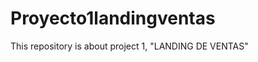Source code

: # Proyecto1landingventas
This repository is about project 1, "LANDING DE VENTAS"

<!DOCTYPE html>
<html lang="en">
<head>
    <meta charset="UTF-8">
    <meta http-equiv="X-UA-Compatible" content="IE=edge">
    <meta name="viewport" content="width=device-width, initial-scale=1.0">
    <link rel="stylesheet" ref="CSS/styles.css">
    <title>IRON BYCICLE</title>
    <style>
        .header {
            position: absolute;
            top: 50%;
            left: 50%;
            transform: translate(-50%,-50%);
            font-size: 500%;
            font-family:'Times New Roman', Times, serif;
            color: white;
        }
        

        .barranav {
            margin: 0%;
            padding: 0%;
            overflow: hidden;
            background-color: rgb(2, 155, 198);
            position: -webkit-sticky;
            position: sticky;
            top: 0;
        }

        .barranav a {
            float: left;
            display: block;
            color: black;
            text-align: center;
            padding: 2% 1%;
            text-decoration: none;
            font-size: 120%;
        }

        .barranav a:hover {
            background-color: slategray;
            color: white;
        }

        .imglogo {
            float: left;
            margin: 10px 50px 10px 10px;
        }

        .contenedor {
            position: relative;
        }

        .imgheader {
            width: 100%;
            height: 400px;
        }

        .buscador {
            float: right;
            display: block;
            padding: 2% 1%;           
        }

        .fondo {
            background-color: dimgray;
        }

        .column {
            float: left;
            width: 30%;
            border-radius: 20px;
       }

        .rowcolumn {
            content: "";
            display: table;
            clear: both;
            margin-bottom: 5%;
            margin-top: 5%;
        }

        .rowfooter {
            content: "";
            display: table;
            clear: both;
        }

        .columnfooter {
            float: left;
            width: 45%;
       }

       .end {
            content: "";
            display: table;
            clear: both;
            background-color: rgb(2, 155, 198);
            margin-top: 3%;
            width: 100%;
       }

       .endcolumn {
            float: left;
       }

        a.one:link, a.one:visited {
            background-color: white;
            color: black;
            border: 2px solid rgb(2, 155, 198);
            padding: 5px 15px;
            text-align: center;
            text-decoration: none;
            display: inline-block;
        }

        a.one:hover, a.one:active {
            background-color: rgb(2, 155, 198);
            color: white;
        }

        @media screen and (max-width: 800px) {
            .column, .rowfooter, .columnfooter {
                width: 100%;
                margin-top: 5%;
            }
        }

        @media  and (max-width: 500px) {
            .barranav{
                float: none;
                width: 100%
            }
            
        }

        @media and (max-width: 800px) {
            .end {
                float: none;
                width: 100%;
            }
        }

        @media and (max-width: 800px) {
            .endcolumn {
                float: none;
                width: 30%;
                margin: 0%;
                padding: 0%;
                margin-top: 5%;
                font-size: 5%;
            }
        }


    </style>
</head>
<body class="fondo">
    <header>
        
        <div class="contenedor">
            <img class="imgheader" src="images/encabezado.jpg" alt="Ciclista">
            <h1 class="header">IRON BYCICLE</h1>
        </div>
        
        <div class="barranav">
            <img class="imglogo" src="images/logo_bici.jpg" alt="Logo oficial" width="50" height="50">
                <a href="index.html">Inicio</a>
                <a href="#">Conocenos</a>
                <a href="#">Contactanos</a>
                <div class="buscador">
                    <input type="text" placeholder="Ingresa tu correo" id="user" name="user">
                    <input style="background-color: rgb(2, 155, 198); color: white; border-color: white; font-weight: bold;" type="submit" value="Enviar">
                </div>
                <a href="#" style="float:right">Iniciar sesion</a>
        </div>
    </header>

    <jumbotron>
        <div class="rowcolumn">
            
            <div class="column" style="background-color: white;">
                <img src="images/bicicletaplegable.webp" alt="Bicicleta plegable" style="width: 100%; align-items: center; height: 405px; border-radius: 20px;">
                <h2 style="text-align: justify; padding: 5%;">BICICLETA PLEGABLE</h2>
                <p style="text-align: justify; padding: 5%;">Bicicleta plegable, dividida en tres secciones, ideal para viajes a largas distancias y mayor comodidad a la hora de transportarla.</p>
            </div>

            <div class="column" style="margin-left: 5%; margin-right: 5%; background-color: white;">
                <img src="images/Bicicletamontana.jpg" alt="Bicicleta de montaña" style="width: 100%; align-items: center; height: 405px; border-radius: 20px;">
                <h2 style="text-align: justify; padding: 5%;">BICICLETA DE MONTAÑA</h2>
                <p style="text-align: justify; padding: 5%;">Bicicletas de varias marcas enfocadas en viajes con terrenos dificiles, variedad de tamaños segun el ususario, amortiguadores, accesorios y mas.</p>
            </div>

            <div class="column" style="background-color: white;">
                <img src="images/bicicletaruta.jpg" alt="Bicicleta de ruta" style="width: 100%; align-items: center; height: 405px; border-radius: 20px;">
                <h2 style="text-align: justify; padding: 5%;">BICICLETA DE RUTA</h2>
                <p style="text-align: justify; padding: 5%;">Bicicleta ideal para carreteras, extremadamente ligeras, tamaños variados, accesorios disponibles. </p>
            </div>
        </div>
    </jumbotron>

    <footer>
        <div class="rowfooter">

            <div class="columnfooter" style="margin-right: 2%;">
                <img src="images/footer2.jpeg" alt="footer2" style="height: auto; width: 100%;">
            </div>
    
            <div class="columnfooter" style="text-align: right;color: white; font-family:Arial, Helvetica, sans-serif; padding: 1%; padding-top: 3%;">
                <br><br><br>
                <p style="text-align: center;">TE ASESORAMOS CON TUS COMPRAS</p>
                <h2 style="text-align: justify; width: 100%;">Busca la ayuda de nuestros vendedores para brindarte un servicio personalizado en cualquiera de nuestras sucursales</h2>
                <p style="text-align: justify; width: 100%;">IRON BYCICLE es una tienda de bicicletas de varios diseños y tipos ofrecemos una alta calidad en nuestros productos y servicios con la absoluta certeza de que nuestros clientes saldran satisfechos de la sucursal.</p>
            </div>
        </div>

        <div class="end">

            <div class="endcolumn" style="width: 30%; background-color: blueviolet;">
                <a href="#facebook"><img  id="face" src="images/face.png" alt="icono de facebook" width="10%" height="2%" style="padding: 1%; margin-left: 30%;" ></a>
                <a href="#twitter"><img id="twitter" src="images/twiter.png" alt="icono de twitter" width="10%" height="2%" style="padding: 1%; padding-left: 1%;"></a>
                <a href="#instagram"><img id="insta" src="images/insta.png" alt="icono de instagram" width="10%" height="2%" style="padding: 1%; padding-left: 1%;"></a>
                <a href="#whatsapp"><img id="whats" src="images/whats.png" alt="icono de whatsapp" width="10%" height="2%" style="padding: 1%; padding-left: 1%;"></a>
            </div>

            <div class="endcolumn" style="width: 10%;">
                <h3>BICICLETAS</h3>
                <a class="one" href="#catalogo" target="_blank">Catalogo</a>
            </div>

            <div class="endcolumn" style="width: 10%; margin-left: 10%;">
                <h3>SOPORTE</h3>
                <a class="one" href="#catalogo" target="_blank" style="margin-bottom: 5%;">Cotizaciones</a>
                <a class="one" href="#catalogo" target="_blank" style="margin-top: 5%;">Certificaciones</a>
                <a class="one" href="#catalogo" target="_blank" style="margin-top: 10%;">Ayuda tecnica</a>
            </div>

            <div class="endcolumn" style="width: 10%; margin-left: 10%;">
                <h3>ACERCA DE</h3>
                <a class="one" href="#catalogo" target="_blank" style="margin-bottom: 5%;">Blog</a>
                <a class="one" href="#catalogo" target="_blank" style="margin-top: 5%;">Partners</a>
                <a class="one" href="#catalogo" target="_blank" style="margin-top: 10%;">Apoyos</a>
            </div>

        </div>
    </footer>
    
    
</body>
</html>
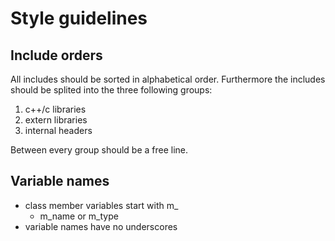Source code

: Style guidelines
================

Include orders
--------------

All includes should be sorted in alphabetical order.
Furthermore the includes should be splited into the three following groups:

1.  c++/c libraries
2.  extern libraries
3.  internal headers

Between every group should be a free line.

Variable names
--------------

* class member variables start with m_
  * m_name or m_type
* variable names have no underscores

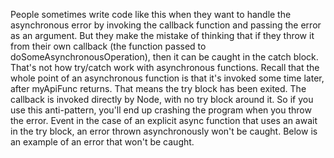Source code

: People sometimes write code like this when they want to handle the asynchronous error by invoking the callback function and passing the error as an argument. But they make the mistake of thinking that if they throw it from their own callback (the function passed to doSomeAsynchronousOperation), then it can be caught in the catch block. That's not how try/catch work with asynchronous functions. Recall that the whole point of an asynchronous function is that it's invoked some time later, after myApiFunc returns. That means the try block has been exited. The callback is invoked directly by Node, with no try block around it. So if you use this anti-pattern, you'll end up crashing the program when you throw the error. Event in the case of an explicit async function that uses an await in the try block, an error thrown asynchronously won't be caught. Below is an example of an error that won't be caught.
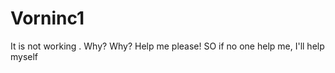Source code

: # Vorninc1



It is not working . 
Why?
Why?
Help me please!
SO if no one help me, I'll help myself










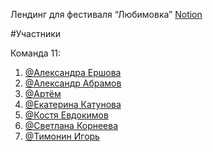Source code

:Лендинг для фестиваля “Любимовка” [Notion](https://www.notion.so/24de3684153749e48eb4d16b11e319eb)

#Участники

Команда 11:

1. [@Александра Ершова](https://yandex-students.slack.com/team/U036FMW2AHG)
2. [@Александр Абрамов](https://yandex-students.slack.com/team/U01NWTDQGHM)
3. [@Артём](https://yandex-students.slack.com/team/U02UJSRJ9J4)
4. [@Екатерина Катунова](https://yandex-students.slack.com/team/U01GZ652JNM)
5. [@Костя Евдокимов](https://yandex-students.slack.com/team/U01UBKU5FA9)
6. [@Светлана Корнеева](https://yandex-students.slack.com/team/U02NJU6AEN9)
7. [@Тимонин Игорь](https://yandex-students.slack.com/team/U02Q76UU34L)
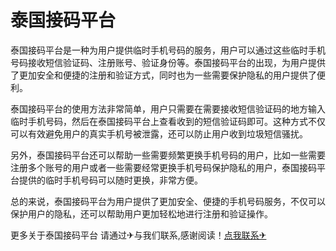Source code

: # 泰国接码平台

泰国接码平台是一种为用户提供临时手机号码的服务，用户可以通过这些临时手机号码接收短信验证码、注册账号、验证身份等。泰国接码平台的出现，为用户提供了更加安全和便捷的注册和验证方式，同时也为一些需要保护隐私的用户提供了便利。

泰国接码平台的使用方法非常简单，用户只需要在需要接收短信验证码的地方输入临时手机号码，然后在泰国接码平台上查看收到的短信验证码即可。这种方式不仅可以有效避免用户的真实手机号被泄露，还可以防止用户收到垃圾短信骚扰。

另外，泰国接码平台还可以帮助一些需要频繁更换手机号码的用户，比如一些需要注册多个账号的用户或者一些需要经常更换手机号码保护隐私的用户，泰国接码平台提供的临时手机号码可以随时更换，非常方便。

总的来说，泰国接码平台为用户提供了更加安全、便捷的手机号码服务，不仅可以保护用户的隐私，还可以帮助用户更加轻松地进行注册和验证操作。

更多关于泰国接码平台 请通过✈与我们联系,感谢阅读！[点我联系✈](https://cn.G208.com)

## Description of the task
Each line from the first line of the records through the line containing "overflow: hidden;" must be reproduced exactly, with both ends included and all pictures omitted; nothing else belongs in the answer.

## Your solution
Source code

: # Proyecto1landingventas
This repository is about project 1, "LANDING DE VENTAS"

<!DOCTYPE html>
<html lang="en">
<head>
    <meta charset="UTF-8">
    <meta http-equiv="X-UA-Compatible" content="IE=edge">
    <meta name="viewport" content="width=device-width, initial-scale=1.0">
    <link rel="stylesheet" ref="CSS/styles.css">
    <title>IRON BYCICLE</title>
    <style>
        .header {
            position: absolute;
            top: 50%;
            left: 50%;
            transform: translate(-50%,-50%);
            font-size: 500%;
            font-family:'Times New Roman', Times, serif;
            color: white;
        }
        

        .barranav {
            margin: 0%;
            padding: 0%;
            overflow: hidden;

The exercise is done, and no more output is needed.